Polymorphism Associated with the Selective Serotonin and Serotonin-Norepinephrine Reuptake Inhibitor Response in Depression

Are pharmacogenetics-based strategies the key to effective depression treatment? This study set out to dig deeper into this questions by researching additional polymorphisms affecting the efficacy of SSRIs. Previously, a polymorphism in the serotonin transporter linked promoter region was found to be associated with a difference in SSRI efficacy. This polymorphism, however, only explained a small amount of the differences in efficacy seen in the treatment of those with depression. So this study intended to find additional polymorphisms in the gene coding for the serotonin transporter (SLC6A4) accounting for different responses in SSRI/SNRI treatment. (Remember that the serotonin transporter is the target of serotonin uptake inhibitors)

A 6-week randomized controlled trial of 201 patients with major depressive disorder was performed. Subjects were given paroxetine 20-40 mg/d (SSRI), fluvoxamine 50-150 mg/d (SSRI), or milnacipran 50-75 mg/d (SNRI). Efficacy of the therapy was measured by comparing baseline Hamilton Depression Rating Scale (HAM-D) values with those from the end of the 6 week treatment period. Genomic DNA was gathered from each patient and sequenced so that SLC6A4 mutations could be analyzed. 32 variants were found, and 17 of these were new polymorphisms. One of the polymorphisms, rs3813034, resulted in significantly altered HAM-D scores for each medication administered, suggesting it has an effect on SSRI/SNRI response.
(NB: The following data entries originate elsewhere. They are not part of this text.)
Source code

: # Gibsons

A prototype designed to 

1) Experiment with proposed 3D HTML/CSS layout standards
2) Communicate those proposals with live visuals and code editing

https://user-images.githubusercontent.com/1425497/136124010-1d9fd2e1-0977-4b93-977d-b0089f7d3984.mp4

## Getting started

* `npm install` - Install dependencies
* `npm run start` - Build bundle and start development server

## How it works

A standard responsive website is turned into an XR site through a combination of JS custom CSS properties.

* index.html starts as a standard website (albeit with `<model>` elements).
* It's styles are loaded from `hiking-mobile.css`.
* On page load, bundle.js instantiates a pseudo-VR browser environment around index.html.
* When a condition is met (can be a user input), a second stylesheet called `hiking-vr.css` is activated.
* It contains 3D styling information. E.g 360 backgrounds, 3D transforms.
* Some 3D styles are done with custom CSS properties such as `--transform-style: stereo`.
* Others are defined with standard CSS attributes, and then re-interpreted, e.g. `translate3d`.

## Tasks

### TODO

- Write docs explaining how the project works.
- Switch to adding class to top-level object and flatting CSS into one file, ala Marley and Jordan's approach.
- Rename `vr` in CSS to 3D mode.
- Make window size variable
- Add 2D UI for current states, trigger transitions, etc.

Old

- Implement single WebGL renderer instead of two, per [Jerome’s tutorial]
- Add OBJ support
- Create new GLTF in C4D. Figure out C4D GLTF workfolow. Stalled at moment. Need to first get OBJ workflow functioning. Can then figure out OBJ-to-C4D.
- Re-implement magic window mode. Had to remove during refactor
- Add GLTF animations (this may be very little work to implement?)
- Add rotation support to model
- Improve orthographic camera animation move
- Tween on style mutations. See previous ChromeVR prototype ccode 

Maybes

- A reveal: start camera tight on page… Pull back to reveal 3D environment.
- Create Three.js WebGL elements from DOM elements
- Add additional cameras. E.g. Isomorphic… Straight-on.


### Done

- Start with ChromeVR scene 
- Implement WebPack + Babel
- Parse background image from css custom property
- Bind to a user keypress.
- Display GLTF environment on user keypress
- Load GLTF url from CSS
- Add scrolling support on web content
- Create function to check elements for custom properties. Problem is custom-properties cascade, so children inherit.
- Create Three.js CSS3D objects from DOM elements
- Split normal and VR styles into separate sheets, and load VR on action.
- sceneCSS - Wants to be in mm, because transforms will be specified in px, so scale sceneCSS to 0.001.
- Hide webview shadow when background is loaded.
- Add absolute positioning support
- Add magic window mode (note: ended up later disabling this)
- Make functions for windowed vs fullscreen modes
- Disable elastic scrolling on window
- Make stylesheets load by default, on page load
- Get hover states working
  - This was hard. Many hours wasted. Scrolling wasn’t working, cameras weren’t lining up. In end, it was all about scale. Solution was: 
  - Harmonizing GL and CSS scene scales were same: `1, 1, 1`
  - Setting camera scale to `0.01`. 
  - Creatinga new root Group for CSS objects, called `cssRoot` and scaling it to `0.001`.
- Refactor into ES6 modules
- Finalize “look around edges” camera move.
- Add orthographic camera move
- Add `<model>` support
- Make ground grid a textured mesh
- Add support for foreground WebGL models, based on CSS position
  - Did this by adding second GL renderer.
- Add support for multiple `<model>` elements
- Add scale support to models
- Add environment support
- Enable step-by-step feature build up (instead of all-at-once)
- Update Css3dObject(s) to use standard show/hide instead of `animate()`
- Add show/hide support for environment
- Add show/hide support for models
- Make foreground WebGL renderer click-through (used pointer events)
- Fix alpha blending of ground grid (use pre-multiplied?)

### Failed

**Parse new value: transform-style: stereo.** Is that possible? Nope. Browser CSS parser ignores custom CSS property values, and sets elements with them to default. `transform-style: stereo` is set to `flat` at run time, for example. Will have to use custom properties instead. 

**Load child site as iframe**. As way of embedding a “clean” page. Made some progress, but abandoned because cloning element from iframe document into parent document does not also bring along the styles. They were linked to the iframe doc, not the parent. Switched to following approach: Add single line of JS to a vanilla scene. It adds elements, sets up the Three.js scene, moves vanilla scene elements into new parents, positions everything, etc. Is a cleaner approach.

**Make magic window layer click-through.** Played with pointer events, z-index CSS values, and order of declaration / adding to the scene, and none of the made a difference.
Considering all the treatment hurdles those with depression face (medications take a lot of time for effects to be realized and they may not be effective for many people), I think it is important to research the pharmacogenetics involved with SSRIs. This can help create more individualized treatments for patients who do not have months to spend time putting their well-being on hold while they try numerous antidepressants before finding one that works. Do you think it would be practical and possible to someday have a genotype-based protocol for antidepressant treatments?

Nonen, S et al. Polymorphism of rs3813034 in Serotonin Transporter Gene SLC6A4 Is Associated With the Selective Serotonin and Serotonin-Norepinephrine Reuptake Inhibitor Response in Depressive Disorder: Sequencing Analysis of SLC6A4. J. Clin. Psychopharmacol. 2016; 36(1):27-3.

2 thoughts on “Polymorphism Associated with the Selective Serotonin and Serotonin-Norepinephrine Reuptake Inhibitor Response in Depression”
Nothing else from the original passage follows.